> _Directions_
Reproduce the full listing as it stands. Images do not belong in the copy.

> _Data in this exercise_

......

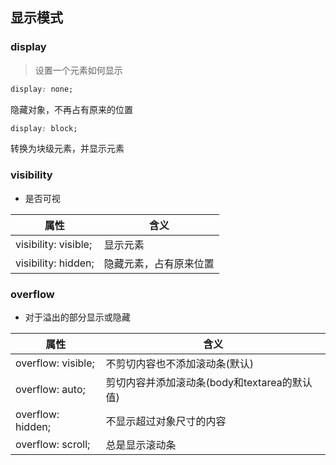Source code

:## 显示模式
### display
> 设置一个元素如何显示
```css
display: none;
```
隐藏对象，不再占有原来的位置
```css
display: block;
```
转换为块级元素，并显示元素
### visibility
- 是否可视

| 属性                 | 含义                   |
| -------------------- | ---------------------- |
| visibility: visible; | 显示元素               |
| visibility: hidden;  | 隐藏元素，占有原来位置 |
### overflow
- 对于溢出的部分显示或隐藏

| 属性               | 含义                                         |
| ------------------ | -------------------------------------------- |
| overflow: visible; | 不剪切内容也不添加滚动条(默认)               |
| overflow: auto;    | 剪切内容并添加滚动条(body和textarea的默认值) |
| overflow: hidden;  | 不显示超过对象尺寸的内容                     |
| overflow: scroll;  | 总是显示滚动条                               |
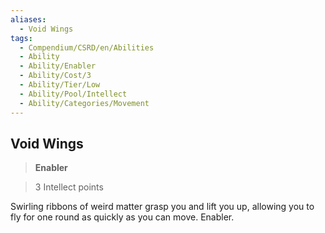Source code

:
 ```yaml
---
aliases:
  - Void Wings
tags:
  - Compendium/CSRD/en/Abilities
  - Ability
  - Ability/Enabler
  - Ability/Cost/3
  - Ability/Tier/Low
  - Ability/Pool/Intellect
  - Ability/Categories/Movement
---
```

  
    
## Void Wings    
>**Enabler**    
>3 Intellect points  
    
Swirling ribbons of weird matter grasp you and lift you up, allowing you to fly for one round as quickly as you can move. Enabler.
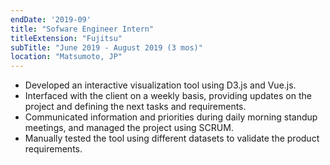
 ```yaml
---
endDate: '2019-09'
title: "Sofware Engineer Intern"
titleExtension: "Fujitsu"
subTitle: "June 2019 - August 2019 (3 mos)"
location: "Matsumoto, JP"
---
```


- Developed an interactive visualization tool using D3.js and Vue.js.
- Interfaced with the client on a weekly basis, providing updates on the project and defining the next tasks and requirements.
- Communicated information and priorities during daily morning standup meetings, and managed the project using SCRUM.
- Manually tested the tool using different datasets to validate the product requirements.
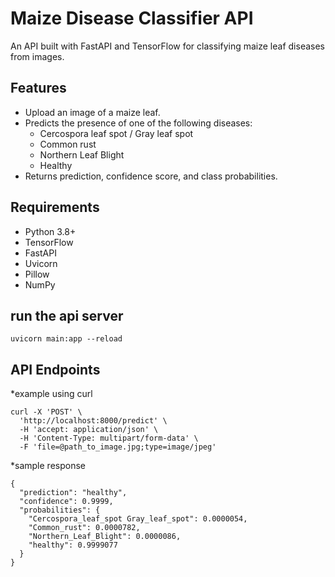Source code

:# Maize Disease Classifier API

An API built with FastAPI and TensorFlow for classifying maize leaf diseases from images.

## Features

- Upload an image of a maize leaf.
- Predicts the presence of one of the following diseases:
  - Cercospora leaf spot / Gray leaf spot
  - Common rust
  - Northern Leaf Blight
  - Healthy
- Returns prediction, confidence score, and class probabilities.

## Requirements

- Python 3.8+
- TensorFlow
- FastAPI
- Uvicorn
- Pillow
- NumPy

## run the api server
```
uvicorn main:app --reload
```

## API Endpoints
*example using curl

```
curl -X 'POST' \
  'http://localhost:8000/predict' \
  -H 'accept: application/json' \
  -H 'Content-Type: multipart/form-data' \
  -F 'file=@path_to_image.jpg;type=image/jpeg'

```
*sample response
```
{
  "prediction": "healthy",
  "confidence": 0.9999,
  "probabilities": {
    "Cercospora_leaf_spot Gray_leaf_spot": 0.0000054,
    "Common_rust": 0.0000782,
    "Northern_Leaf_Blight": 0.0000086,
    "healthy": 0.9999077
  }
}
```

......

> _Exercise solution_
Source code

:## 显示模式
### display
> 设置一个元素如何显示
```css
display: none;
```
隐藏对象，不再占有原来的位置
```css
display: block;
```
转换为块级元素，并显示元素
### visibility
- 是否可视

| 属性                 | 含义                   |
| -------------------- | ---------------------- |
| visibility: visible; | 显示元素               |
| visibility: hidden;  | 隐藏元素，占有原来位置 |
### overflow
- 对于溢出的部分显示或隐藏

| 属性               | 含义                                         |
| ------------------ | -------------------------------------------- |
| overflow: visible; | 不剪切内容也不添加滚动条(默认)               |
| overflow: auto;    | 剪切内容并添加滚动条(body和textarea的默认值) |
| overflow: hidden;  | 不显示超过对象尺寸的内容                     |
| overflow: scroll;  | 总是显示滚动条                               |
Source code

:
 ```yaml
---
aliases:
  - Void Wings
tags:
  - Compendium/CSRD/en/Abilities
  - Ability
  - Ability/Enabler
  - Ability/Cost/3
  - Ability/Tier/Low
  - Ability/Pool/Intellect
  - Ability/Categories/Movement
---
```

  
    
## Void Wings    
>**Enabler**    
>3 Intellect points  
    
Swirling ribbons of weird matter grasp you and lift you up, allowing you to fly for one round as quickly as you can move. Enabler.
 ```yaml
---
endDate: '2019-09'
title: "Sofware Engineer Intern"
titleExtension: "Fujitsu"
subTitle: "June 2019 - August 2019 (3 mos)"
location: "Matsumoto, JP"
---
```


- Developed an interactive visualization tool using D3.js and Vue.js.
- Interfaced with the client on a weekly basis, providing updates on the project and defining the next tasks and requirements.
- Communicated information and priorities during daily morning standup meetings, and managed the project using SCRUM.
- Manually tested the tool using different datasets to validate the product requirements.
Source code

:# Maize Disease Classifier API

An API built with FastAPI and TensorFlow for classifying maize leaf diseases from images.

## Features

- Upload an image of a maize leaf.
- Predicts the presence of one of the following diseases:
  - Cercospora leaf spot / Gray leaf spot
  - Common rust
  - Northern Leaf Blight
  - Healthy
- Returns prediction, confidence score, and class probabilities.

## Requirements

- Python 3.8+
- TensorFlow
- FastAPI
- Uvicorn
- Pillow
- NumPy

## run the api server
```
uvicorn main:app --reload
```

## API Endpoints
*example using curl

```
curl -X 'POST' \
  'http://localhost:8000/predict' \
  -H 'accept: application/json' \
  -H 'Content-Type: multipart/form-data' \
  -F 'file=@path_to_image.jpg;type=image/jpeg'

```
*sample response
```
{
  "prediction": "healthy",
  "confidence": 0.9999,
  "probabilities": {
    "Cercospora_leaf_spot Gray_leaf_spot": 0.0000054,
    "Common_rust": 0.0000782,
    "Northern_Leaf_Blight": 0.0000086,
    "healthy": 0.9999077
  }
}
```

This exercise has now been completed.